▸ **What you have to do**: Return each line of the entries that holds the string "NUCLEUSinv".

(Beginning of Source records)

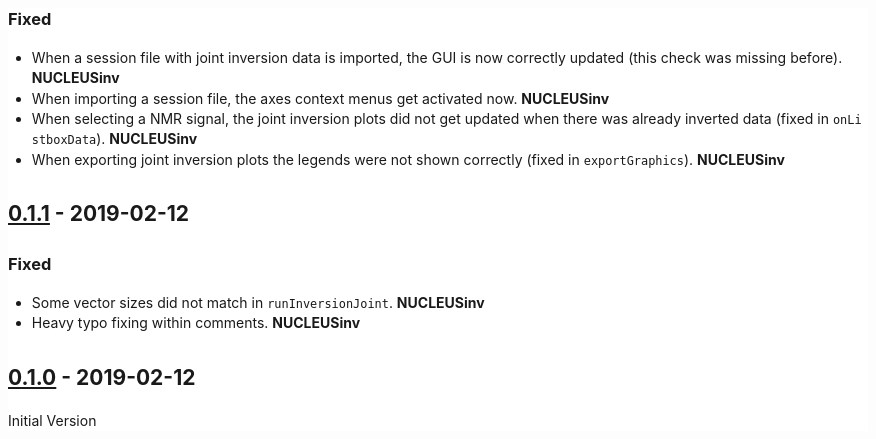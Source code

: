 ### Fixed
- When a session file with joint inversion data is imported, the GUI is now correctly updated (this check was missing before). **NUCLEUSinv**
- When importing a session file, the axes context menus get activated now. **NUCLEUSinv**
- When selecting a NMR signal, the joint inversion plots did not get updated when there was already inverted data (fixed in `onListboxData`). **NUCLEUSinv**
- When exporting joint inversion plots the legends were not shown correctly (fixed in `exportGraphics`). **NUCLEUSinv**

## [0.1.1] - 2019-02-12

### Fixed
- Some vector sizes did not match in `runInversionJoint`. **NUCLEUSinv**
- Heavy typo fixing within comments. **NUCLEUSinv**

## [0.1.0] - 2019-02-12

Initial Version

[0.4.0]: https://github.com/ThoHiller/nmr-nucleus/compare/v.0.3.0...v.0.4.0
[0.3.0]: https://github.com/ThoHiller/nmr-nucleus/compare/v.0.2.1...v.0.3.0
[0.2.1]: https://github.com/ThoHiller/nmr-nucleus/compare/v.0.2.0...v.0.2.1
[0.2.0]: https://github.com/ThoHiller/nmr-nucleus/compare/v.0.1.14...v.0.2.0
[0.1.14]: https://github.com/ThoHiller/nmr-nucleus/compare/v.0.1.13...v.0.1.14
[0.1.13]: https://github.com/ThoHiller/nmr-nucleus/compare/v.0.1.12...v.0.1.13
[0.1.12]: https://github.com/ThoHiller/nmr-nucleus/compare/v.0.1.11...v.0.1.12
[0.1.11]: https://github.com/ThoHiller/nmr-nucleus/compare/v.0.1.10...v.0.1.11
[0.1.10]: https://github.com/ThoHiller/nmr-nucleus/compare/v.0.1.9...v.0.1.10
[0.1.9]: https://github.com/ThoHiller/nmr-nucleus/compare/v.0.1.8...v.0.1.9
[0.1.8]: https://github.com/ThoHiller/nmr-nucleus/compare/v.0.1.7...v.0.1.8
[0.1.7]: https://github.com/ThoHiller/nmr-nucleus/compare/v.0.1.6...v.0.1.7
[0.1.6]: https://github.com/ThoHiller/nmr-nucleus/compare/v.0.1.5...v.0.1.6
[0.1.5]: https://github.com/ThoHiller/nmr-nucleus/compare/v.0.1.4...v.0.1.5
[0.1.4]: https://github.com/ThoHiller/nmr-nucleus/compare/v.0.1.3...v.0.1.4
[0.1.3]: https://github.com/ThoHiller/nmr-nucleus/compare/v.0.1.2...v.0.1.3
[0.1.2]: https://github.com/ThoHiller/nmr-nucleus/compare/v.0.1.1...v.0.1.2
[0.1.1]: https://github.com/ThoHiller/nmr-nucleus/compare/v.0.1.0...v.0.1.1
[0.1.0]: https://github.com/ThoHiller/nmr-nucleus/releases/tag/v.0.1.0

(End of Source records)
(Beginning of Source records)

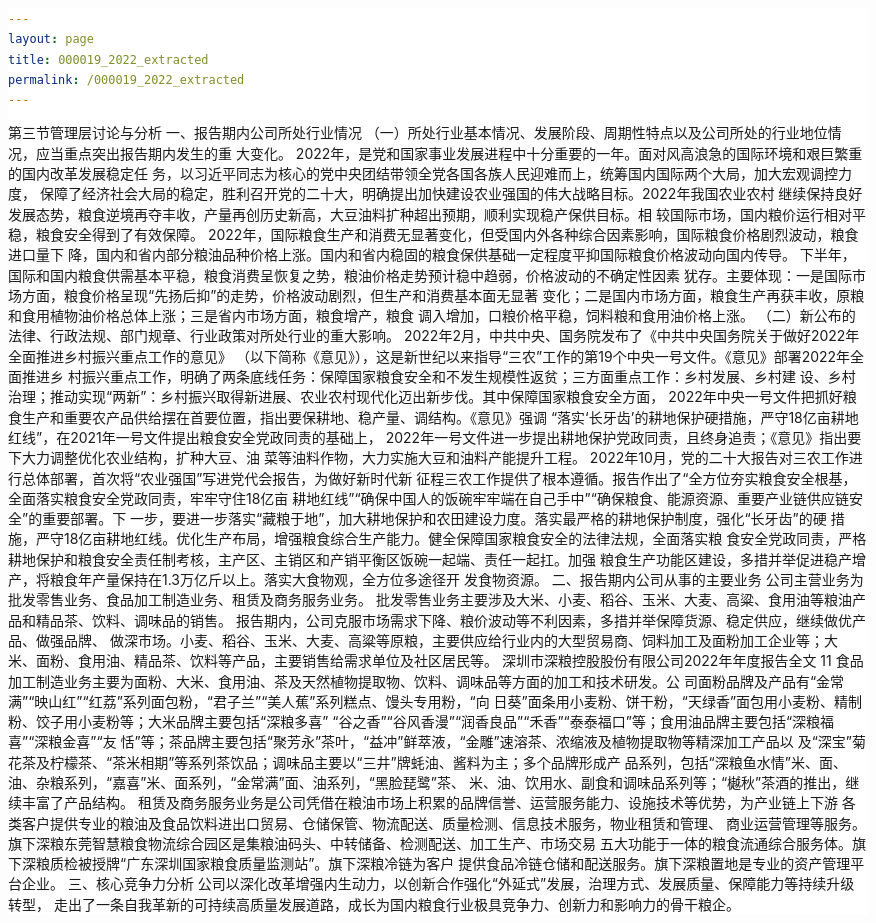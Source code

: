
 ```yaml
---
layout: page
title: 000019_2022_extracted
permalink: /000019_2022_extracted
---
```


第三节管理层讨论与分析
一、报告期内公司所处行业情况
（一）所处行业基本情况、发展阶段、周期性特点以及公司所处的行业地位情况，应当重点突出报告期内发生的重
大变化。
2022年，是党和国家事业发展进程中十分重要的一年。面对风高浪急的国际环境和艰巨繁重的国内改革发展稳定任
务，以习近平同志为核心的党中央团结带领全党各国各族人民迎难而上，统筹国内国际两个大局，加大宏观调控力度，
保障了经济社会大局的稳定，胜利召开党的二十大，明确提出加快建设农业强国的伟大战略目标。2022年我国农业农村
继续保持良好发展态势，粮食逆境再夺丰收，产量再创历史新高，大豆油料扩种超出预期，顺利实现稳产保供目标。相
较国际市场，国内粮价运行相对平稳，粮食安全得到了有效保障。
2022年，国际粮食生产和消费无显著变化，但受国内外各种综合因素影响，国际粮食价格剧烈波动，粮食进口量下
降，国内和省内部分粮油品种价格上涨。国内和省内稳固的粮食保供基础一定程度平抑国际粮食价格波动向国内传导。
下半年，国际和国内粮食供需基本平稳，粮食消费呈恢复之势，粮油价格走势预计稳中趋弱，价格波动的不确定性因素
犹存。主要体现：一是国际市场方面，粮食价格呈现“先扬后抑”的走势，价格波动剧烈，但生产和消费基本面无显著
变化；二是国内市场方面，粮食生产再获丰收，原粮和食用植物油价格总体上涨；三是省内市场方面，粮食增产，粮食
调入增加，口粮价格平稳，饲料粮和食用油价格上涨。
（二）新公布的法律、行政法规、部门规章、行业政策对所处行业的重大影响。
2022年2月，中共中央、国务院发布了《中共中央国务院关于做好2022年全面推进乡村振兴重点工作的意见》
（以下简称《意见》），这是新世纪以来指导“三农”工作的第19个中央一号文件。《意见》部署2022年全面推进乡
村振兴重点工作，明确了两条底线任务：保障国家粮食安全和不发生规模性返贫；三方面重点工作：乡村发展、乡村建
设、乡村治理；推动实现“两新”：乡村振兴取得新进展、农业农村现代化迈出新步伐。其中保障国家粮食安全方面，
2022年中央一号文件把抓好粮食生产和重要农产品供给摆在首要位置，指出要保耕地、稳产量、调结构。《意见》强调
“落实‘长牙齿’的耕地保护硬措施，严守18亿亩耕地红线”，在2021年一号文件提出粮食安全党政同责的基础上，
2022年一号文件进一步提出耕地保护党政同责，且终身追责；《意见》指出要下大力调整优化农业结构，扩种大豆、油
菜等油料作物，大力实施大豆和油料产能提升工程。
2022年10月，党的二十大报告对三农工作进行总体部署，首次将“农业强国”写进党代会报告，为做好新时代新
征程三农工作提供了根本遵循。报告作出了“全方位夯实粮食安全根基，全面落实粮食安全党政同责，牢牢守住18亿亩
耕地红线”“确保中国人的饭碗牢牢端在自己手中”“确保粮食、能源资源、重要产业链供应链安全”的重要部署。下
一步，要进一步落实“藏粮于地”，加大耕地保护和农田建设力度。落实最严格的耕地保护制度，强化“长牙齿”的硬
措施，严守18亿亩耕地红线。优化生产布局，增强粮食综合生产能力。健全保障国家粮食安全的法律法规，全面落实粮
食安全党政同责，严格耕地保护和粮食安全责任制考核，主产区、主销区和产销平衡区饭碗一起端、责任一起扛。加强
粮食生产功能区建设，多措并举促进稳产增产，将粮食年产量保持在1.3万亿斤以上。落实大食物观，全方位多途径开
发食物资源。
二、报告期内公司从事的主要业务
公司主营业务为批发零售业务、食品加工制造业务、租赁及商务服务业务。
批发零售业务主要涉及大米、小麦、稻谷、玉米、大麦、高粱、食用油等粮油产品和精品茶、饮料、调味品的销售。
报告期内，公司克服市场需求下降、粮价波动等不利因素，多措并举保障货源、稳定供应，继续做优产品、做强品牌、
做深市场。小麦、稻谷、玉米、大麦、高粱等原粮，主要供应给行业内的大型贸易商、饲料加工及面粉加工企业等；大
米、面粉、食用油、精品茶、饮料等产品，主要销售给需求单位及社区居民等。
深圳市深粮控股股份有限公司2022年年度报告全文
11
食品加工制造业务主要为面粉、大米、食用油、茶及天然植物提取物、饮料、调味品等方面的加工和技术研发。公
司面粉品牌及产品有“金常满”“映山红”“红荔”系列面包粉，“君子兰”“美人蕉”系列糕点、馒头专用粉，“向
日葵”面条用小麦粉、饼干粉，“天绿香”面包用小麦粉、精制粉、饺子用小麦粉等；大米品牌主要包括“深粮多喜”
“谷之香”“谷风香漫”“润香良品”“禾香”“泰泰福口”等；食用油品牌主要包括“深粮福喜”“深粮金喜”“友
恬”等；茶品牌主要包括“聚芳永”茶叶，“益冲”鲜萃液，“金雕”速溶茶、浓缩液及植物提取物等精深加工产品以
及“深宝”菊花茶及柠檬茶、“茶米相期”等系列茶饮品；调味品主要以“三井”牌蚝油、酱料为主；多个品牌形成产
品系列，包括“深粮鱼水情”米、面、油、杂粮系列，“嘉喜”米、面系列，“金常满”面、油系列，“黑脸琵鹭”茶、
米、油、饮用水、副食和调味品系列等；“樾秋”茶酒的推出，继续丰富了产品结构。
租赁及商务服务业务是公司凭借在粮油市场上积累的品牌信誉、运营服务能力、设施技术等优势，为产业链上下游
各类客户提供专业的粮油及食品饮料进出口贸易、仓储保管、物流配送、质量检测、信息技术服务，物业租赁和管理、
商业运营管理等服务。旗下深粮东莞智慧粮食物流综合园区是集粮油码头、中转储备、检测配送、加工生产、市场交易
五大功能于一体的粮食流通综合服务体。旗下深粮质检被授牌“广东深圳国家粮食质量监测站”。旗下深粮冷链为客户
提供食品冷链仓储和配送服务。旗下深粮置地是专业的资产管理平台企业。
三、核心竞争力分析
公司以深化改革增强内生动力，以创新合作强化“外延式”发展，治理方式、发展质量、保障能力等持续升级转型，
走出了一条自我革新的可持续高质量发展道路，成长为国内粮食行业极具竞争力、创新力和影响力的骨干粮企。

(End of Source records)
(Beginning of Source records)

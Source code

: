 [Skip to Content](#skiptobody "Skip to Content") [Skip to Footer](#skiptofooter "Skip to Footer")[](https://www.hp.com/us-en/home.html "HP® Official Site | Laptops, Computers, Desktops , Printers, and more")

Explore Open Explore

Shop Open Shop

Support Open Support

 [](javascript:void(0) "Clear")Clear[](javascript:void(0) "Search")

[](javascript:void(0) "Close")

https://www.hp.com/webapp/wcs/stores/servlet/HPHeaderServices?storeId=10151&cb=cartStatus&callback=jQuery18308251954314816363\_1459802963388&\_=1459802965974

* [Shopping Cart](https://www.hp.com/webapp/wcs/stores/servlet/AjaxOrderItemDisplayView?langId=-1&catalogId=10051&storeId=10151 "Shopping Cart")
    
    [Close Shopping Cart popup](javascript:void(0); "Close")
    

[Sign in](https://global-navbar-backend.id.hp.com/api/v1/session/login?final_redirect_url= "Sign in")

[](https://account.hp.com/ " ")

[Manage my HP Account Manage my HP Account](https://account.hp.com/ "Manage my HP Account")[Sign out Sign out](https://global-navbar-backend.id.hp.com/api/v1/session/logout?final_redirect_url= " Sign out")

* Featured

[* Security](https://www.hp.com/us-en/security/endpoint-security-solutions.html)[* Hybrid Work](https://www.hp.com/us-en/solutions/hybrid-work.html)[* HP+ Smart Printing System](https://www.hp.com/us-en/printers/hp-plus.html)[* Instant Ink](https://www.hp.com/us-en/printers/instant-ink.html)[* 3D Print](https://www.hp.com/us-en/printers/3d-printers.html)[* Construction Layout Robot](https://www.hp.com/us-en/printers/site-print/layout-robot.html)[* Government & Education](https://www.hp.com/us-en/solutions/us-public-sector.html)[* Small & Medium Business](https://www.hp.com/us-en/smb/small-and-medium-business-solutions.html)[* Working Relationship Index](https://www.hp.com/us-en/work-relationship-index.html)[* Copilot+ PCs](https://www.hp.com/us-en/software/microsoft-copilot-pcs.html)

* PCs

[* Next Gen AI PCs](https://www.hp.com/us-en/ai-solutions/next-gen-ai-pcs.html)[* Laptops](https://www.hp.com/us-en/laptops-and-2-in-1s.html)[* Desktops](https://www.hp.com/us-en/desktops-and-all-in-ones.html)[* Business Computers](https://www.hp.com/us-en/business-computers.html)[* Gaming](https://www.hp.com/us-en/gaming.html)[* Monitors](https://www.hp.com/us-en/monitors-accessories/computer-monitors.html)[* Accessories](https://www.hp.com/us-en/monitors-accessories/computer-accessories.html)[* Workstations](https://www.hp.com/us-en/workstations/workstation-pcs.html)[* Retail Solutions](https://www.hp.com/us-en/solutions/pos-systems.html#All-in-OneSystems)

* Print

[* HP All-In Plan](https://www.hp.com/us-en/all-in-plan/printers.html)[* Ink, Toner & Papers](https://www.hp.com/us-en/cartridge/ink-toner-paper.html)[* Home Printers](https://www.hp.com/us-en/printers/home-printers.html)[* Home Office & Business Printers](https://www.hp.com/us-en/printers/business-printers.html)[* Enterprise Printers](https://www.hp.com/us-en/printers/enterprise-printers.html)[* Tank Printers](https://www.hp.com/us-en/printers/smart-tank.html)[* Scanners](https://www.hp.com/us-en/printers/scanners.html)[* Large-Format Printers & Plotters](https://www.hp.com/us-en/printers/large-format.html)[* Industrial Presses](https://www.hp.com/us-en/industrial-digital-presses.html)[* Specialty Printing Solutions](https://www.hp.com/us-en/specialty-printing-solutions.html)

(End of Source records)

▸ **Exercise solution**:
- When a session file with joint inversion data is imported, the GUI is now correctly updated (this check was missing before). **NUCLEUSinv**
- When importing a session file, the axes context menus get activated now. **NUCLEUSinv**
- When selecting a NMR signal, the joint inversion plots did not get updated when there was already inverted data (fixed in `onListboxData`). **NUCLEUSinv**
- When exporting joint inversion plots the legends were not shown correctly (fixed in `exportGraphics`). **NUCLEUSinv**
- Some vector sizes did not match in `runInversionJoint`. **NUCLEUSinv**
- Heavy typo fixing within comments. **NUCLEUSinv**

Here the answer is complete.